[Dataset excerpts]

━━━━━━━━━━

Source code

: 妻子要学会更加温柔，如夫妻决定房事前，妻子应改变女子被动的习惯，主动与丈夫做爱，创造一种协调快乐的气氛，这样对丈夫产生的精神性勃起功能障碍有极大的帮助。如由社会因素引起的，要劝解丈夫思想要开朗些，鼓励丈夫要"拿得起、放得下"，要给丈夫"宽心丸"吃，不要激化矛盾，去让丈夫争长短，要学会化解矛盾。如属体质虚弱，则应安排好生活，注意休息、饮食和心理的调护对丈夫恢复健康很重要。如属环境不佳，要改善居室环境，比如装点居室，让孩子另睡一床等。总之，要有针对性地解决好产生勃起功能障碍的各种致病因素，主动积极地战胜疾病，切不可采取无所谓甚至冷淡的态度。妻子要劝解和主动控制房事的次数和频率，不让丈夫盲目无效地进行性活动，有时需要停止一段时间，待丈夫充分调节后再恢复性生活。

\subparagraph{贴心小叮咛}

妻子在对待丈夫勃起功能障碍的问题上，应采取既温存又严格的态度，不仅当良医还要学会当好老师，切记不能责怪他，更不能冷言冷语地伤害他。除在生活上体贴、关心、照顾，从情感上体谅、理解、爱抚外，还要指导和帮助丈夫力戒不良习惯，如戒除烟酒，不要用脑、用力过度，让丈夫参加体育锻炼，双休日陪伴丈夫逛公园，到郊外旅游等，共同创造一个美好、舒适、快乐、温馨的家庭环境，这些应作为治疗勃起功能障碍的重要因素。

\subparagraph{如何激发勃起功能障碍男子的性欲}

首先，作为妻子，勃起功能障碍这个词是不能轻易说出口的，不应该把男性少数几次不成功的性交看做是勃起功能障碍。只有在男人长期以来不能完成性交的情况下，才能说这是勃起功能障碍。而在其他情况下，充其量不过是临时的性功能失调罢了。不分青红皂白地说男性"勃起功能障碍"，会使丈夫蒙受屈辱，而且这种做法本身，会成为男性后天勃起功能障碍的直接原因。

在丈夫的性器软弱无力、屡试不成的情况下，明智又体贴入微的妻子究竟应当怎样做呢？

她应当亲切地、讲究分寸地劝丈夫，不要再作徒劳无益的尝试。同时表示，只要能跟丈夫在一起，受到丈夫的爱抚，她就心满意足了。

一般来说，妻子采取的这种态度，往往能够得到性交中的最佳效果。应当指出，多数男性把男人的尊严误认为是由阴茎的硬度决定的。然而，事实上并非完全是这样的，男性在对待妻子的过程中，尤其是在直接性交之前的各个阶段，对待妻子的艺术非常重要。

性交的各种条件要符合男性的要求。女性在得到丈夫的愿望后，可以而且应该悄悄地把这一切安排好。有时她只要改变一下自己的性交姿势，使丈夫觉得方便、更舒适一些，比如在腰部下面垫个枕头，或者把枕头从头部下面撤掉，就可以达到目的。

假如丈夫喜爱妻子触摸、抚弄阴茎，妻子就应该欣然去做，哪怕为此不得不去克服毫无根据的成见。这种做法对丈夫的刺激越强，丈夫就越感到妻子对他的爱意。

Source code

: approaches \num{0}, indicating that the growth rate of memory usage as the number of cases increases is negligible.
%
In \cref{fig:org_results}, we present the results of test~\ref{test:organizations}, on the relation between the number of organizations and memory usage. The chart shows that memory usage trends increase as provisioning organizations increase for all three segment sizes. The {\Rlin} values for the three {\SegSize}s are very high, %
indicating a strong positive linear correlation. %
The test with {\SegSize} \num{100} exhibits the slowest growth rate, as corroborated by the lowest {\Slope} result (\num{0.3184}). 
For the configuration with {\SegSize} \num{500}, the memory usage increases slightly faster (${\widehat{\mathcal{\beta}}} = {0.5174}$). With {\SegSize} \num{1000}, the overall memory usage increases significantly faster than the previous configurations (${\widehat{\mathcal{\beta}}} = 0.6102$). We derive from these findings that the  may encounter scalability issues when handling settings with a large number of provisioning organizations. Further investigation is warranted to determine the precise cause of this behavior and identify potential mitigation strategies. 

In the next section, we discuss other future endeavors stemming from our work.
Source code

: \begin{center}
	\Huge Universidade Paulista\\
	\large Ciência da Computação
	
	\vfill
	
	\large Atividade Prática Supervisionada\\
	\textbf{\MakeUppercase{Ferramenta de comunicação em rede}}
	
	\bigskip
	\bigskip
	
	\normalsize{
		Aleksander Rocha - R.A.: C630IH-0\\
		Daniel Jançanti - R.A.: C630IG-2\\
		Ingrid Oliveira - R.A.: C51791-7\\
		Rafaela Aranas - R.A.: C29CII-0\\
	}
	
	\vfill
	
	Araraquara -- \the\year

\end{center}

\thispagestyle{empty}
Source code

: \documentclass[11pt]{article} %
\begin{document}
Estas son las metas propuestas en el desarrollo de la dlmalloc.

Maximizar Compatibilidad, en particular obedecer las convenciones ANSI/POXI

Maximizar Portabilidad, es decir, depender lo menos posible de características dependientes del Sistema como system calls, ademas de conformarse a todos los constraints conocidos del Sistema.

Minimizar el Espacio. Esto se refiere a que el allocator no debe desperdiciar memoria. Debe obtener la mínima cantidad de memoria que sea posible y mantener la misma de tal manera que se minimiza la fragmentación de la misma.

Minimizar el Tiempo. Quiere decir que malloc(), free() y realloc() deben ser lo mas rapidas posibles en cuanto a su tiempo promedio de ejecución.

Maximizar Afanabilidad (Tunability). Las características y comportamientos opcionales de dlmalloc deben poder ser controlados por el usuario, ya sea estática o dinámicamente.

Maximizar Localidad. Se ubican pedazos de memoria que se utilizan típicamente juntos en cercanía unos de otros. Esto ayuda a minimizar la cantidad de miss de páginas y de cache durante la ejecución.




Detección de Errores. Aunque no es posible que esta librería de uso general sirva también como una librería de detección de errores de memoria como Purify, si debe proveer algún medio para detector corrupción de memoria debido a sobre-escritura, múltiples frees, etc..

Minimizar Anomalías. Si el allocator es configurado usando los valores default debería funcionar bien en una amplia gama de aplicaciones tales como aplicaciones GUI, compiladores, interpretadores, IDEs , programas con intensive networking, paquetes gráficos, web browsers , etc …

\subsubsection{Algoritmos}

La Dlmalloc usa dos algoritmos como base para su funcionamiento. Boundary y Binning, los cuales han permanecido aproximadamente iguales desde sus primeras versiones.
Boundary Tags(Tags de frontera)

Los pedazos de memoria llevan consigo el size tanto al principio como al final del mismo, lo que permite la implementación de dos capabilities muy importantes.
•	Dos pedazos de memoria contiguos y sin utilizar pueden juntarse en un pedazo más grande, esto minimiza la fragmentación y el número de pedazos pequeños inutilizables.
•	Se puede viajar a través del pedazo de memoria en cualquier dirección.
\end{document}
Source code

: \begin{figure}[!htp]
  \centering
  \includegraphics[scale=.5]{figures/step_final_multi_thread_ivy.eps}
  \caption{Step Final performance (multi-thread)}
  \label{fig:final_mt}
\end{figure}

━━━━━━━━━━

YOUR OBJECTIVE:
Could every entry be given again exactly, with no line skipped?

YOUR SOLUTION:
Source code

: 妻子要学会更加温柔，如夫妻决定房事前，妻子应改变女子被动的习惯，主动与丈夫做爱，创造一种协调快乐的气氛，这样对丈夫产生的精神性勃起功能障碍有极大的帮助。如由社会因素引起的，要劝解丈夫思想要开朗些，鼓励丈夫要"拿得起、放得下"，要给丈夫"宽心丸"吃，不要激化矛盾，去让丈夫争长短，要学会化解矛盾。如属体质虚弱，则应安排好生活，注意休息、饮食和心理的调护对丈夫恢复健康很重要。如属环境不佳，要改善居室环境，比如装点居室，让孩子另睡一床等。总之，要有针对性地解决好产生勃起功能障碍的各种致病因素，主动积极地战胜疾病，切不可采取无所谓甚至冷淡的态度。妻子要劝解和主动控制房事的次数和频率，不让丈夫盲目无效地进行性活动，有时需要停止一段时间，待丈夫充分调节后再恢复性生活。

\subparagraph{贴心小叮咛}

妻子在对待丈夫勃起功能障碍的问题上，应采取既温存又严格的态度，不仅当良医还要学会当好老师，切记不能责怪他，更不能冷言冷语地伤害他。除在生活上体贴、关心、照顾，从情感上体谅、理解、爱抚外，还要指导和帮助丈夫力戒不良习惯，如戒除烟酒，不要用脑、用力过度，让丈夫参加体育锻炼，双休日陪伴丈夫逛公园，到郊外旅游等，共同创造一个美好、舒适、快乐、温馨的家庭环境，这些应作为治疗勃起功能障碍的重要因素。

\subparagraph{如何激发勃起功能障碍男子的性欲}

首先，作为妻子，勃起功能障碍这个词是不能轻易说出口的，不应该把男性少数几次不成功的性交看做是勃起功能障碍。只有在男人长期以来不能完成性交的情况下，才能说这是勃起功能障碍。而在其他情况下，充其量不过是临时的性功能失调罢了。不分青红皂白地说男性"勃起功能障碍"，会使丈夫蒙受屈辱，而且这种做法本身，会成为男性后天勃起功能障碍的直接原因。

在丈夫的性器软弱无力、屡试不成的情况下，明智又体贴入微的妻子究竟应当怎样做呢？

她应当亲切地、讲究分寸地劝丈夫，不要再作徒劳无益的尝试。同时表示，只要能跟丈夫在一起，受到丈夫的爱抚，她就心满意足了。

一般来说，妻子采取的这种态度，往往能够得到性交中的最佳效果。应当指出，多数男性把男人的尊严误认为是由阴茎的硬度决定的。然而，事实上并非完全是这样的，男性在对待妻子的过程中，尤其是在直接性交之前的各个阶段，对待妻子的艺术非常重要。

性交的各种条件要符合男性的要求。女性在得到丈夫的愿望后，可以而且应该悄悄地把这一切安排好。有时她只要改变一下自己的性交姿势，使丈夫觉得方便、更舒适一些，比如在腰部下面垫个枕头，或者把枕头从头部下面撤掉，就可以达到目的。

假如丈夫喜爱妻子触摸、抚弄阴茎，妻子就应该欣然去做，哪怕为此不得不去克服毫无根据的成见。这种做法对丈夫的刺激越强，丈夫就越感到妻子对他的爱意。

Source code

: approaches \num{0}, indicating that the growth rate of memory usage as the number of cases increases is negligible.
%
In \cref{fig:org_results}, we present the results of test~\ref{test:organizations}, on the relation between the number of organizations and memory usage. The chart shows that memory usage trends increase as provisioning organizations increase for all three segment sizes. The {\Rlin} values for the three {\SegSize}s are very high, %
indicating a strong positive linear correlation. %
The test with {\SegSize} \num{100} exhibits the slowest growth rate, as corroborated by the lowest {\Slope} result (\num{0.3184}). 
For the configuration with {\SegSize} \num{500}, the memory usage increases slightly faster (${\widehat{\mathcal{\beta}}} = {0.5174}$). With {\SegSize} \num{1000}, the overall memory usage increases significantly faster than the previous configurations (${\widehat{\mathcal{\beta}}} = 0.6102$). We derive from these findings that the  may encounter scalability issues when handling settings with a large number of provisioning organizations. Further investigation is warranted to determine the precise cause of this behavior and identify potential mitigation strategies. 

In the next section, we discuss other future endeavors stemming from our work.
Source code

: \begin{center}
	\Huge Universidade Paulista\\
	\large Ciência da Computação
	
	\vfill
	
	\large Atividade Prática Supervisionada\\
	\textbf{\MakeUppercase{Ferramenta de comunicação em rede}}
	
	\bigskip
	\bigskip
	
	\normalsize{
		Aleksander Rocha - R.A.: C630IH-0\\
		Daniel Jançanti - R.A.: C630IG-2\\
		Ingrid Oliveira - R.A.: C51791-7\\
		Rafaela Aranas - R.A.: C29CII-0\\
	}
	
	\vfill
	
	Araraquara -- \the\year

\end{center}

\thispagestyle{empty}
Source code

: \documentclass[11pt]{article} %
\begin{document}
Estas son las metas propuestas en el desarrollo de la dlmalloc.

Maximizar Compatibilidad, en particular obedecer las convenciones ANSI/POXI

Maximizar Portabilidad, es decir, depender lo menos posible de características dependientes del Sistema como system calls, ademas de conformarse a todos los constraints conocidos del Sistema.

Minimizar el Espacio. Esto se refiere a que el allocator no debe desperdiciar memoria. Debe obtener la mínima cantidad de memoria que sea posible y mantener la misma de tal manera que se minimiza la fragmentación de la misma.

Minimizar el Tiempo. Quiere decir que malloc(), free() y realloc() deben ser lo mas rapidas posibles en cuanto a su tiempo promedio de ejecución.

Maximizar Afanabilidad (Tunability). Las características y comportamientos opcionales de dlmalloc deben poder ser controlados por el usuario, ya sea estática o dinámicamente.

Maximizar Localidad. Se ubican pedazos de memoria que se utilizan típicamente juntos en cercanía unos de otros. Esto ayuda a minimizar la cantidad de miss de páginas y de cache durante la ejecución.




Detección de Errores. Aunque no es posible que esta librería de uso general sirva también como una librería de detección de errores de memoria como Purify, si debe proveer algún medio para detector corrupción de memoria debido a sobre-escritura, múltiples frees, etc..

Minimizar Anomalías. Si el allocator es configurado usando los valores default debería funcionar bien en una amplia gama de aplicaciones tales como aplicaciones GUI, compiladores, interpretadores, IDEs , programas con intensive networking, paquetes gráficos, web browsers , etc …

\subsubsection{Algoritmos}

La Dlmalloc usa dos algoritmos como base para su funcionamiento. Boundary y Binning, los cuales han permanecido aproximadamente iguales desde sus primeras versiones.
Boundary Tags(Tags de frontera)

Los pedazos de memoria llevan consigo el size tanto al principio como al final del mismo, lo que permite la implementación de dos capabilities muy importantes.
•	Dos pedazos de memoria contiguos y sin utilizar pueden juntarse en un pedazo más grande, esto minimiza la fragmentación y el número de pedazos pequeños inutilizables.
•	Se puede viajar a través del pedazo de memoria en cualquier dirección.
\end{document}
Source code

: \begin{figure}[!htp]
  \centering
  \includegraphics[scale=.5]{figures/step_final_multi_thread_ivy.eps}
  \caption{Step Final performance (multi-thread)}
  \label{fig:final_mt}
\end{figure}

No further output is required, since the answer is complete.